In 2016, the National Crime Victimization Survey (NCVS) first asked about an individual’s gender identity and sexual orientation, presenting researchers with a new opportunity to understand the impact of crime on lesbian, gay, bisexual, and transgender (LGBT) populations. SPA Assistant Professor Andrew Flores, in a series of coauthored publications based on 2017-2019 data, has analyzed the extent and nature of the association between violent crime and gender identity.
In the first study based on this data, in a 2021 piece in the American Journal of Public Health, Flores and coauthors Ilan Meyer, Lynn Langton, and Jody Herman found that transgender people were four times more likely to be victims of violent crime.
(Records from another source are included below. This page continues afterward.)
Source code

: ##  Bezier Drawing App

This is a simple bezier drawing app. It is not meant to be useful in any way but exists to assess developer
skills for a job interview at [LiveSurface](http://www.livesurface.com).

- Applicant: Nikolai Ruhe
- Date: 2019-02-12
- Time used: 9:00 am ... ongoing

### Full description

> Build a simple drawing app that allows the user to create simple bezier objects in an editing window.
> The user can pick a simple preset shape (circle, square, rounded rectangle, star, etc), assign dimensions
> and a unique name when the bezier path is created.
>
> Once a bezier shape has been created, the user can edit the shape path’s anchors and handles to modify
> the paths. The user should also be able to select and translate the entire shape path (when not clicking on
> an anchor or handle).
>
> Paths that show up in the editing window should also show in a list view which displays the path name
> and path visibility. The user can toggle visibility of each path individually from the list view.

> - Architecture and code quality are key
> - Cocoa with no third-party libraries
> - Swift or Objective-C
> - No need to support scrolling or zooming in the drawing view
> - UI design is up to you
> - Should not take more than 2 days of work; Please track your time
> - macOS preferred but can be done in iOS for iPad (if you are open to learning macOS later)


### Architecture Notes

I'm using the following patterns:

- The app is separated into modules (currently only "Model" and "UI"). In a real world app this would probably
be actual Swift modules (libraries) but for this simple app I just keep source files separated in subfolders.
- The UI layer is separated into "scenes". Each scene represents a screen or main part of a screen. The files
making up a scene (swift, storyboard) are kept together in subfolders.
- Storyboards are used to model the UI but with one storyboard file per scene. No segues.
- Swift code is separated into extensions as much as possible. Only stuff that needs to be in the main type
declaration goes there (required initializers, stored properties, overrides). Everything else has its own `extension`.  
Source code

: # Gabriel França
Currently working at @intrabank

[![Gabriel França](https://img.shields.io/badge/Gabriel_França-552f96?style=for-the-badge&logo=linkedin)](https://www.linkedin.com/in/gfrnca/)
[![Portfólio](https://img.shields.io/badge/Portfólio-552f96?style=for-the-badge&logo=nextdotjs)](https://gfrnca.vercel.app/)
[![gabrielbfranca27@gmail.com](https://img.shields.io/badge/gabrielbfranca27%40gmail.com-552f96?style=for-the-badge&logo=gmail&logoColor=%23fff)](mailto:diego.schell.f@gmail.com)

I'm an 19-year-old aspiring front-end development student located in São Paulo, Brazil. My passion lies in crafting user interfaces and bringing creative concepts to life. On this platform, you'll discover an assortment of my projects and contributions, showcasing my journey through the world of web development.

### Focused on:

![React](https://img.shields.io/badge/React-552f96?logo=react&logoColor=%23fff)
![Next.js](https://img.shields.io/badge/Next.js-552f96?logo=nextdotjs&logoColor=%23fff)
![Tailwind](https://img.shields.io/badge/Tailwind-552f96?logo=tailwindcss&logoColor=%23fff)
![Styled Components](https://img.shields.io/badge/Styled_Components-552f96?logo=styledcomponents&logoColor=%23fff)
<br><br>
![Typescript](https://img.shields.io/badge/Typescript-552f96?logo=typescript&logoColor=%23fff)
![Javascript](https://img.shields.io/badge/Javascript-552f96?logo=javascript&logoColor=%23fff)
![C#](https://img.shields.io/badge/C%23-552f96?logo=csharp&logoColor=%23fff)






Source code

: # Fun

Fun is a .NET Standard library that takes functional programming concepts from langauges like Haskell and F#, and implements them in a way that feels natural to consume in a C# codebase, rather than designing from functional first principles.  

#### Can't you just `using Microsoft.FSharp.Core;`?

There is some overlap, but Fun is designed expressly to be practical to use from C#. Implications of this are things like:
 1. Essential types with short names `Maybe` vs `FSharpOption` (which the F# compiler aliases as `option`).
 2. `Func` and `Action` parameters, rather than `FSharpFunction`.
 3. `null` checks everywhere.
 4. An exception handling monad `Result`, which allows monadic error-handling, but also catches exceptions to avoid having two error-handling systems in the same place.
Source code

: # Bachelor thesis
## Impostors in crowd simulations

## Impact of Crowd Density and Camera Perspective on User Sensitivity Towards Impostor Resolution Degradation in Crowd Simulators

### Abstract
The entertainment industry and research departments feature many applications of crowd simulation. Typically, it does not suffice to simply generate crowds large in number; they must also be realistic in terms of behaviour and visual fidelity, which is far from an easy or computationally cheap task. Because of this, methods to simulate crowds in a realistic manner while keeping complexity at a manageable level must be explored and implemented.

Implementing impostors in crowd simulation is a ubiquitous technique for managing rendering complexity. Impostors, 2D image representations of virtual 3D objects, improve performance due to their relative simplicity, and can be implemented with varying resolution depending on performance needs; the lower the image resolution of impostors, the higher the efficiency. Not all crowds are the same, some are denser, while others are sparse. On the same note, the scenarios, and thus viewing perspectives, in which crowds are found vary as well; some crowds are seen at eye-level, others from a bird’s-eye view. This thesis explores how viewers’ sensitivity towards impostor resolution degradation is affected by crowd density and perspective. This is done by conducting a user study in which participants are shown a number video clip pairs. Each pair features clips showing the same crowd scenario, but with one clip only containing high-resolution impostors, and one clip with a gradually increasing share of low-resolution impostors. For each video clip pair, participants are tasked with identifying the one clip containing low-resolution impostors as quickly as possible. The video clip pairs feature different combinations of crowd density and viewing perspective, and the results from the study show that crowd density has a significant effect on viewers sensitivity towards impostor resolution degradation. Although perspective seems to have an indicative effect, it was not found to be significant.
While violent victimizations perceived to be hate crimes were higher among transgender people, especially transgender women, there were no differences in victimization rates among men and women. Transgender victims were also more likely to live in cities and have lower income than their cisgender counterparts. Overall, only about half of all violent victimizations were reported to police, with no differences between transgender and cisgender persons.
LGBT-identifying individuals were nine times more likely to be a victim of a violent hate crime than cisgender and straight people, according to “Hate Crimes Against LGBT People: National Crime Victimization Survey, 2017-2019,” a December 2022 article Flores published with Rebecca Stotzer, Ilan Meyer, and Lynn Langton in PLoS One (translated for a piece in The Conversation.) Compared to non-LGBT victims, this subset was younger, more likely to have a relationship with their assailant, and more likely to struggle with the emotional, social, and physical consequences of the violent attack, the study revealed.
“We expected that the rate would be higher for LGBT people, but we didn't know the magnitude,” Flores said. “Odds of nine times more is substantively quite large.”
In “Violent Victimization at the Intersections of Sexual Orientation, Gender Identity, and Race: National Crime Victimization Survey, 2017–2019,” which appeared originally in Science Advances, Flores, Langton, Meyer, and Adam Romero found that LGBT people over age 16 were disproportionately more likely to be victims of violent crime than non-LGBT people, across the assessed racial and ethnic groups.
A hate crime is an attack or threat of an attack motivated by the victim’s perceived race, ethnicity, sexuality, gender, religion, or association with any of those previous categories. The researchers note that the consequences of hate crimes penetrate beyond the immediate victim, to entire communities. This collective trauma, Flores pointed out, may ripple outward, as seen in recent high-profile shootings in Colorado and Florida.